UQM Technologies has been awarded a $1.08 million contract supplement to an existing U.S. Air Force contract to convert a conventional one-half ton pickup truck to all-electric operation.

The contract supplement expands the scope of work to add the development of an electronic motor/generator controller that utilizes high operating temperature silicon carbide power switching modules.

UQM is developing the controller for the USAF Advanced Power Technology Office of the 542nd Combat Sustainment Wing at Robins Air Force Base in cooperation with the U.S. Army National Automotive Center and Mississippi State University.

The Air Force expects to field-test the controller in at least one of the Air Force’s hybrid electric vans, buses and/or in the all-electric pickup truck powered by lithium-ion batteries currently being built by the Company.

The contract supplement increases the total contract value to $1.83 million and extends the expected completion date to March 31, 2007. Initial delivery and testing of the all-electric pickup truck will not be impacted by the contract supplement and is scheduled for March 2006.

This program is focused on the development and application of high power silicon carbide modules that are currently not available. Silicon carbide power modules offer the advantage of substantially higher operating temperatures when compared to traditional silicon modules, and motor/generator controllers that use silicon carbide are able to operate in harsher environments which opens up new platform opportunities and simplifies vehicle architectures. This technology is of significant interest to both military and commercial hybrid electric vehicle customers, and we are excited that the Air Force has selected UQM to lead this effort.

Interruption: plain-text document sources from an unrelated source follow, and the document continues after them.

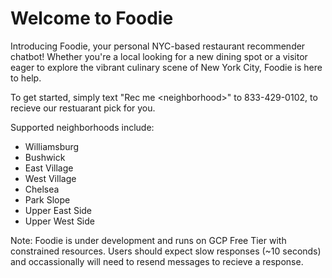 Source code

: # Welcome to Foodie

Introducing Foodie, your personal NYC-based restaurant recommender chatbot! Whether you're a local looking for a new dining spot or a visitor eager to explore the vibrant culinary scene of New York City, Foodie is here to help. 

To get started, simply text "Rec me \<neighborhood\>" to 833-429-0102, to recieve our restuarant pick for you.

Supported neighborhoods include:
- Williamsburg
- Bushwick
- East Village
- West Village
- Chelsea
- Park Slope
- Upper East Side
- Upper West Side

Note: Foodie is under development and runs on GCP Free Tier with constrained resources. Users should expect slow responses (~10 seconds) and occassionally will need to resend messages to recieve a response.
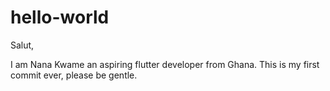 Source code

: # hello-world

Salut,

I am Nana Kwame an aspiring flutter developer from Ghana.
This is my first commit ever, please be gentle.
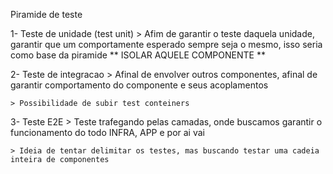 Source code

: Piramide de teste

1- Teste de unidade (test unit)
    > Afim de garantir o teste daquela unidade, garantir que um comportamente esperado sempre seja o mesmo, isso seria como base da piramide ** ISOLAR AQUELE COMPONENTE **

2- Teste de integracao
    > Afinal de envolver outros componentes, afinal de garantir comportamento do componente e seus acoplamentos 

    > Possibilidade de subir test conteiners 

3- Teste E2E
    > Teste trafegando pelas camadas, onde buscamos garantir o funcionamento do todo INFRA, APP e por ai vai 

    > Ideia de tentar delimitar os testes, mas buscando testar uma cadeia inteira de componentes 

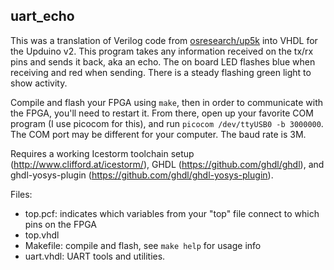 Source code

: ## uart_echo

This was a translation of Verilog code from [osresearch/up5k](https://github.com/osresearch/up5k) into VHDL for the Upduino v2. This program takes any information received on the tx/rx pins and sends it back, aka an echo. The on board LED flashes blue when receiving and red when sending. There is a steady flashing green light to show activity.

Compile and flash your FPGA using `make`, then in order to communicate with the FPGA, you'll need to restart it. From there, open up your favorite COM program (I use picocom for this), and run `picocom /dev/ttyUSB0 -b 3000000`. The COM port may be different for your computer. The baud rate is 3M.

Requires a working Icestorm toolchain setup (http://www.clifford.at/icestorm/),
GHDL (https://github.com/ghdl/ghdl), and ghdl-yosys-plugin
(https://github.com/ghdl/ghdl-yosys-plugin).

Files:
 - top.pcf: indicates which variables from your "top" file connect to which
 pins on the FPGA
 - top.vhdl
 - Makefile: compile and flash, see `make help` for usage info
 - uart.vhdl: UART tools and utilities.
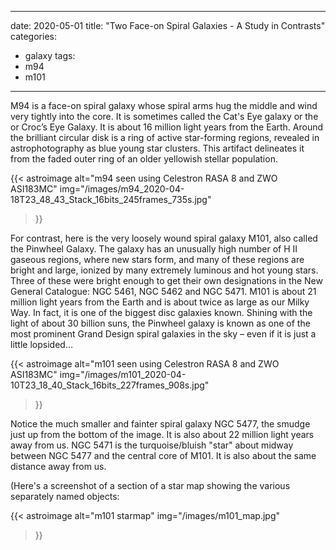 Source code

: ------
date: 2020-05-01
title: "Two Face-on Spiral Galaxies - A Study in Contrasts"
categories:
- galaxy
tags:
- m94
- m101
---


<!--more-->
M94 is a face-on spiral galaxy whose spiral arms hug the middle and wind very tightly into the core. It is sometimes called the Cat's Eye galaxy or the or Croc’s Eye Galaxy. It is about 16 million light years from the Earth. Around the brilliant circular disk is a ring of active star-forming regions, revealed in astrophotography as blue young star clusters. This artifact delineates it from the faded outer ring of an older yellowish stellar population. 

{{< astroimage
   alt="m94 seen using Celestron RASA 8 and ZWO ASI183MC"
   img="/images/m94_2020-04-18T23_48_43_Stack_16bits_245frames_735s.jpg"
>}}


For contrast, here is the very loosely wound spiral galaxy M101, also called the Pinwheel Galaxy. The galaxy has an unusually high number of H II gaseous regions, where new stars form, and many of these regions are bright and large, ionized by many extremely luminous and hot young stars. Three of these were bright enough to get their own designations in the New General Catalogue: NGC 5461, NGC 5462 and NGC 5471. M101 is about 21 million light years from the Earth and is about twice as large as our Milky Way. In fact, it is one of the biggest disc galaxies known. Shining with the light of about 30 billion suns, the Pinwheel galaxy is known as one of the most prominent Grand Design spiral galaxies in the sky – even if it is just a little lopsided… 

{{< astroimage
   alt="m101 seen using Celestron RASA 8 and ZWO ASI183MC"
   img="/images/m101_2020-04-10T23_18_40_Stack_16bits_227frames_908s.jpg"
>}}


Notice the much smaller and fainter spiral galaxy NGC 5477, the smudge just up from the bottom of the image. It is also about 22 million light years away from us. NGC 5471 is the turquoise/bluish "star" about midway between NGC 5477 and the central core of M101. It is also about the same distance away from us.

(Here's a screenshot of a section of a star map showing the various separately named objects:

{{< astroimage
   alt="m101 starmap"
   img="/images/m101_map.jpg"
>}}
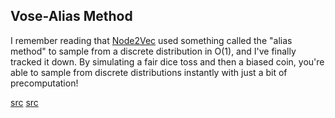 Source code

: ## Vose-Alias Method

I remember reading that [Node2Vec](https://arxiv.org/abs/1607.00653) used something called the "alias method" to sample from a discrete distribution in O(1), and I've finally tracked it down. By simulating a fair dice toss and then a biased coin, you're able to sample from discrete distributions instantly with just a bit of precomputation!

[src](https://www.keithschwarz.com/darts-dice-coins/) [src](https://y7k4.github.io/2021/03/23/alias-method.html)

—Jon Lutz, UQM Technologies’ Director of Engineering


John Baldwin

In a war situation, where does the electricity come from? Seems a fairly fatal flaw!!


Hybrid electric vehicles are interesting to the military for a reason. For example it's very good if your tank or whatever can have a silent electric drive in combat situations while using the ordinary diesel when just driving around.

Why they do all electric I have no idea. Probably just playing around with their research funds.

Chris Robison

John, in a war situation, where does the diesel fuel come from? A person can't portably "generate" refined petroleum for an internal combustion engine. Electricity is another matter entirely. Especially in the desert, soldiers are swimming in unharnessed energy -- it's just a matter of converting it for use. The more of your operation you run on electricity, the more flexible you can be; finding or bringing sources of remote generation (hydro, wind, solar, heck even nuclear or microwave) is a lot easier than fighting to keep a long supply line open in hostile territory. And if you listen to the doomsdayers and peak-oilers, well maybe in fifty years there won't be so much cheap oil to refine anymore, for fuel at a price the military can justify.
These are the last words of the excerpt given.